This will be the second year that Xerox Corporation’s, Palo Alto, Calif. Research Center will participate. This year, there will be 50 dogs on the job (up from last year’s 30). Greg Newell, systems engineer, says last year’s dog day went as planned without a single complaint from any of the 500 employees.

“I believe sharing the workplace with a dog makes for a more comfortable atmosphere, and there are studies that prove that dogs really reduce stress,” says Julie Wainwright, CEO.

The volume of scientific documentation is growing. Just one example is a study conducted by the Baker Institute in Melbourne, Australia, that revealed pet owners enjoy lower blood pressure (than non-pet owners) and are at less risk of heart attacks. In fact, at least according to this study, having a four-legged pal can reduce blood pressure as efficiently as eating a low-salt diet and/or cutting down on alcohol.

An organization that calls itself the Stress Institute confirms what many Americans suspect; the workplace is the number one source of stress in America.

The rate of absenteeism has declined in those lucky offices that welcome dogs every day, according to a study conducted by the American Pet Products Manufacturers Association, Glenville, Conn.

Still, not everyone is so easily persuaded. Kathy O’Malley, radio personality at WGN in Chicago thinks the idea is “sweet,” but in reality dogs will be disruptive to the workplace. While talking on the air about the Eighth Annual Take your Daughter To Work Day, held on April 29, she and her on-air partner Judy Markey were prompted by a listener to begin the First Annual Take Your Parents to Work Day, (which took place June 1). The idea caught on, and even Chicago Mayor Richard M. Daley declared an official proclamation to establish the Day.

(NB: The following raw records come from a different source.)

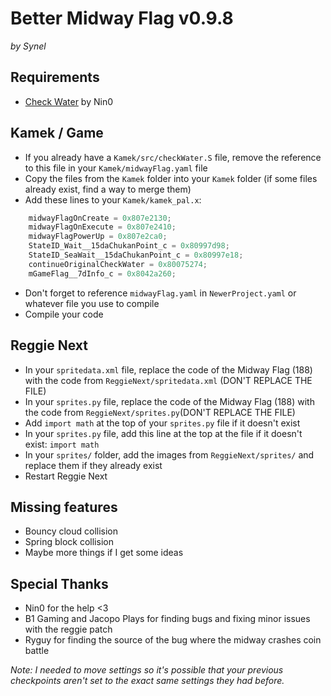 # Better Midway Flag v0.9.8
*by Synel*


## Requirements
- [Check Water](https://github.com/Synell/NSMBW-Custom-Sprites/releases/tag/CheckWater) by Nin0


## Kamek / Game
- If you already have a `Kamek/src/checkWater.S` file, remove the reference to this file in your `Kamek/midwayFlag.yaml` file
- Copy the files from the `Kamek` folder into your `Kamek` folder (if some files already exist, find a way to merge them)
- Add these lines to your `Kamek/kamek_pal.x`:
```cpp
	midwayFlagOnCreate = 0x807e2130;
	midwayFlagOnExecute = 0x807e2410;
	midwayFlagPowerUp = 0x807e2ca0;
	StateID_Wait__15daChukanPoint_c = 0x80997d98;
	StateID_SeaWait__15daChukanPoint_c = 0x80997e18;
	continueOriginalCheckWater = 0x80075274;
	mGameFlag__7dInfo_c = 0x8042a260;
```
- Don't forget to reference `midwayFlag.yaml` in `NewerProject.yaml` or whatever file you use to compile
- Compile your code

## Reggie Next
- In your `spritedata.xml` file, replace the code of the Midway Flag (188) with the code from `ReggieNext/spritedata.xml` (DON'T REPLACE THE FILE)
- In your `sprites.py` file, replace the code of the Midway Flag (188) with the code from `ReggieNext/sprites.py`(DON'T REPLACE THE FILE)
- Add `import math` at the top of your `sprites.py` file if it doesn't exist
- In your `sprites.py` file, add this line at the top at the file if it doesn't exist: `import math`
- In your `sprites/` folder, add the images from `ReggieNext/sprites/` and replace them if they already exist
- Restart Reggie Next

## Missing features
- Bouncy cloud collision
- Spring block collision
- Maybe more things if I get some ideas

## Special Thanks
- Nin0 for the help <3
- B1 Gaming and Jacopo Plays for finding bugs and fixing minor issues with the reggie patch
- Ryguy for finding the source of the bug where the midway crashes coin battle

*Note: I needed to move settings so it's possible that your previous checkpoints aren't set to the exact same settings they had before.*
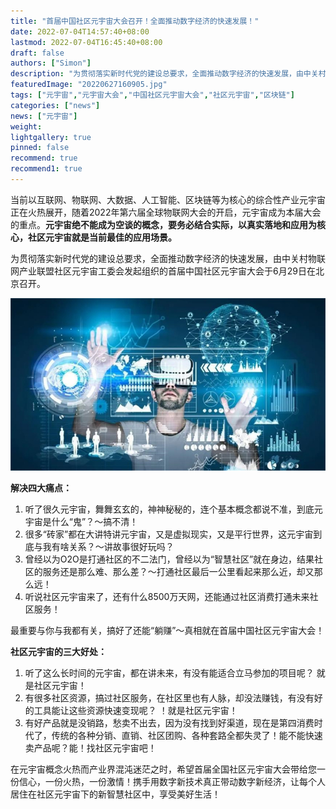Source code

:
 ```yaml
---
title: "首届中国社区元宇宙大会召开！全面推动数字经济的快速发展！"
date: 2022-07-04T14:57:40+08:00
lastmod: 2022-07-04T16:45:40+08:00
draft: false
authors: ["Simon"]
description: "为贯彻落实新时代党的建设总要求，全面推动数字经济的快速发展，由中关村物联网产业联盟社区元宇宙工委会发起组织的首届中国社区元宇宙大会于6月29日在北京召开。"
featuredImage: "20220627160905.jpg"
tags: ["元宇宙","元宇宙大会","中国社区元宇宙大会","社区元宇宙","区块链"]
categories: ["news"]
news: ["元宇宙"]
weight: 
lightgallery: true
pinned: false
recommend: true
recommend1: true
---
```

当前以互联网、物联网、大数据、人工智能、区块链等为核心的综合性产业元宇宙正在火热展开，随着2022年第六届全球物联网大会的开启，元宇宙成为本届大会的重点。**元宇宙绝不能成为空谈的概念，要务必结合实际，以真实落地和应用为核心，社区元宇宙就是当前最佳的应用场景。**

为贯彻落实新时代党的建设总要求，全面推动数字经济的快速发展，由中关村物联网产业联盟社区元宇宙工委会发起组织的首届中国社区元宇宙大会于6月29日在北京召开。

![配图一](20220627160905.jpg)

**解决四大痛点：**

1. 听了很久元宇宙，舞舞玄玄的，神神秘秘的，连个基本概念都说不准，到底元宇宙是什么“鬼”？～搞不清！
2. 很多“砖家”都在大讲特讲元宇宙，又是虚拟现实，又是平行世界，这元宇宙到底与我有啥关系？～讲故事很好玩吗？
3. 曾经以为O2O是打通社区的不二法门，曾经以为“智慧社区”就在身边，结果社区的服务还是那么难、那么差？～打通社区最后一公里看起来那么近，却又那么远！
4. 听说社区元宇宙来了，还有什么8500万天网，还能通过社区消费打通未来社区服务！

最重要与你与我都有关，搞好了还能“躺赚”～真相就在首届中国社区元宇宙大会！

**社区元宇宙的三大好处：**

1. 听了这么长时间的元宇宙，都在讲未来，有没有能适合立马参加的项目呢？ 就是社区元宇宙！
2. 有很多社区资源，搞过社区服务，在社区里也有人脉，却没法赚钱，有没有好的工具能让这些资源快速变现呢？ ！就是社区元宇宙！
3. 有好产品就是没销路，愁卖不出去，因为没有找到好渠道，现在是第四消费时代了，传统的各种分销、直销、社区团购、各种套路全都失灵了！能不能快速卖产品呢？能！找社区元宇宙吧！

在元宇宙概念火热而产业界混沌迷茫之时，希望首届全国社区元宇宙大会带给您一份信心，一份火热，一份激情！携手用数字新技术真正带动数字新经济，让每个人居住在社区元宇宙下的新智慧社区中，享受美好生活！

“Daughters can learn what their parent does, parents can learn this too,” says O’Malley. “They may know your job title – but have no idea what you actually do. We said the parents should visit for about an hour, not disrupt the entire day. Except for cleaning the carpet of muffin stains, I’m not sure there’s a real benefit to taking a dog to the work place.”

“The benefit is being able to showcase my dog,” says Helena Bakum, a product manager for, a financial service Internet company in Boston, Mass. Debo, a 3-year old Newfoundland/Labrador mix will share Bakum’s office. “We’re a company of young professionals, and there are more pictures of dogs on desks than children.”

For better or worse, in increasing numbers, pet owners are humanizing their companion animals; 94 percent of pet owners talk to their furry friend just as they talk to people, and attribute at least some human emotions to their pet, according Dr. Aaron Katcher, professor of psychiatry emeritus, University of Pennsylvania, Philadelphia, and Alan Beck, director of the Center for the Human-Animal Bond, Purdue University, West Lafayette, Ind.

Patti Moran, founder/president of Pet Sitters International (a not-for-profit educational organization for professional pet sitters in King, N.C.) imported the concept of Take Your Dog To Work Day from England last year. She says, “I still challenge anyone who sees that wagging tail not to smile,” she says. “And who can argue that we don’t need more smiles at work?”